Although I understand that some folks are dying to use FaceTime over AT&T's mobile broadband network, the reality (Net neutrality or otherwise) is that the flap is overblown.
In a blog post, AT&T's public policy chief Bob Quinn said the complaints by groups like Public Knowledge are overblown. Quinn said:
Although the rules don’t require it, some preloaded apps are available without charge on phones sold by AT&T, including FaceTime, but subject to some reasonable restrictions. To date, all of the preloaded video chat applications on the phones we sell, including FaceTime, have been limited to Wi-Fi. With the introduction of iOS6, we will extend the availability of the preloaded FaceTime to our mobile broadband network for our Mobile Share data plans which were designed to make more data available to consumers. To be clear, customers will continue to be able to use FaceTime over Wi-Fi irrespective of the data plan they choose. We are broadening our customers’ ability to use the preloaded version of FaceTime but limiting it in this manner to our newly developed AT&T Mobile Share data plans out of an overriding concern for the impact this expansion may have on our network and the overall customer experience.

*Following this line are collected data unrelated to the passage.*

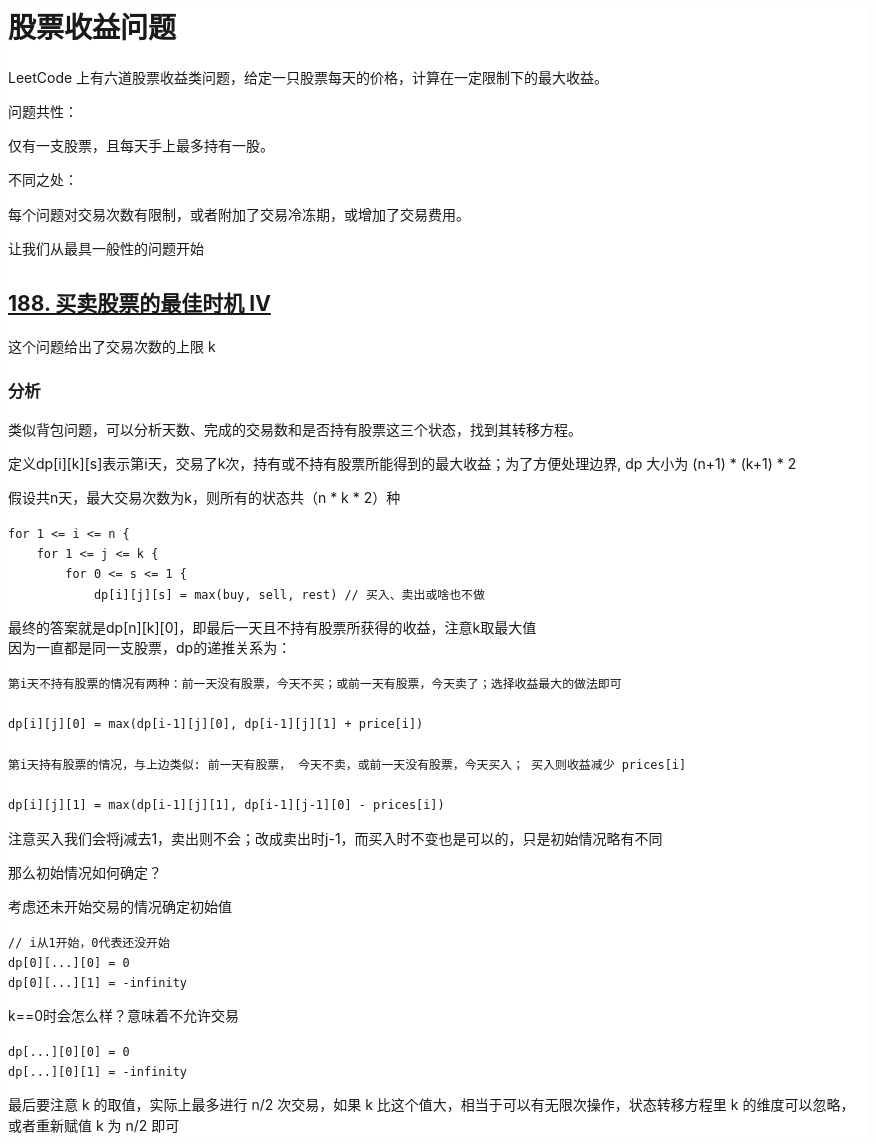 # 股票收益问题
LeetCode 上有六道股票收益类问题，给定一只股票每天的价格，计算在一定限制下的最大收益。

问题共性：

仅有一支股票，且每天手上最多持有一股。

不同之处：

每个问题对交易次数有限制，或者附加了交易冷冻期，或增加了交易费用。

让我们从最具一般性的问题开始

## [188. 买卖股票的最佳时机 IV](https://leetcode-cn.com/problems/best-time-to-buy-and-sell-stock-iv)

这个问题给出了交易次数的上限 k

### 分析
类似背包问题，可以分析天数、完成的交易数和是否持有股票这三个状态，找到其转移方程。

定义dp[i][k][s]表示第i天，交易了k次，持有或不持有股票所能得到的最大收益；为了方便处理边界, dp 大小为 (n+1) * (k+1) * 2

假设共n天，最大交易次数为k，则所有的状态共（n * k * 2）种

```
for 1 <= i <= n {
    for 1 <= j <= k {
        for 0 <= s <= 1 {
            dp[i][j][s] = max(buy, sell, rest) // 买入、卖出或啥也不做
```
最终的答案就是dp[n][k][0]，即最后一天且不持有股票所获得的收益，注意k取最大值  
因为一直都是同一支股票，dp的递推关系为：
```
第i天不持有股票的情况有两种：前一天没有股票，今天不买；或前一天有股票，今天卖了；选择收益最大的做法即可

dp[i][j][0] = max(dp[i-1][j][0], dp[i-1][j][1] + price[i])

第i天持有股票的情况，与上边类似: 前一天有股票， 今天不卖，或前一天没有股票，今天买入； 买入则收益减少 prices[i]

dp[i][j][1] = max(dp[i-1][j][1], dp[i-1][j-1][0] - prices[i])   
```
注意买入我们会将j减去1，卖出则不会；改成卖出时j-1，而买入时不变也是可以的，只是初始情况略有不同

那么初始情况如何确定？

考虑还未开始交易的情况确定初始值  
```
// i从1开始，0代表还没开始
dp[0][...][0] = 0 
dp[0][...][1] = -infinity
```
k==0时会怎么样？意味着不允许交易
```
dp[...][0][0] = 0
dp[...][0][1] = -infinity
``` 
最后要注意 k 的取值，实际上最多进行 n/2 次交易，如果 k 比这个值大，相当于可以有无限次操作，状态转移方程里 k 的维度可以忽略，或者重新赋值 k 为 n/2 即可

OK fine. In summary, AT&T will allow FaceTime to be used over its 4G network and on shared data plans. AT&T will monitor FaceTime usage largely to ensure its network doesn't crumble.
Needless to say, AT&T's response has caused some angst among tech's chattering class. Here's the reality:
- FaceTime usage over AT&T's mobile network will be a non-starter once you get your first bill and burn through your data caps.
- AT&T wants you to use FaceTime so it can charge you more for data.
- The company has a right to ensure its network doesn't unravel completely as long as it’s transparent about it.
In the end, I'm willing to bet that most FaceTime usage will be over Wi-Fi anyway simply due to personal cost.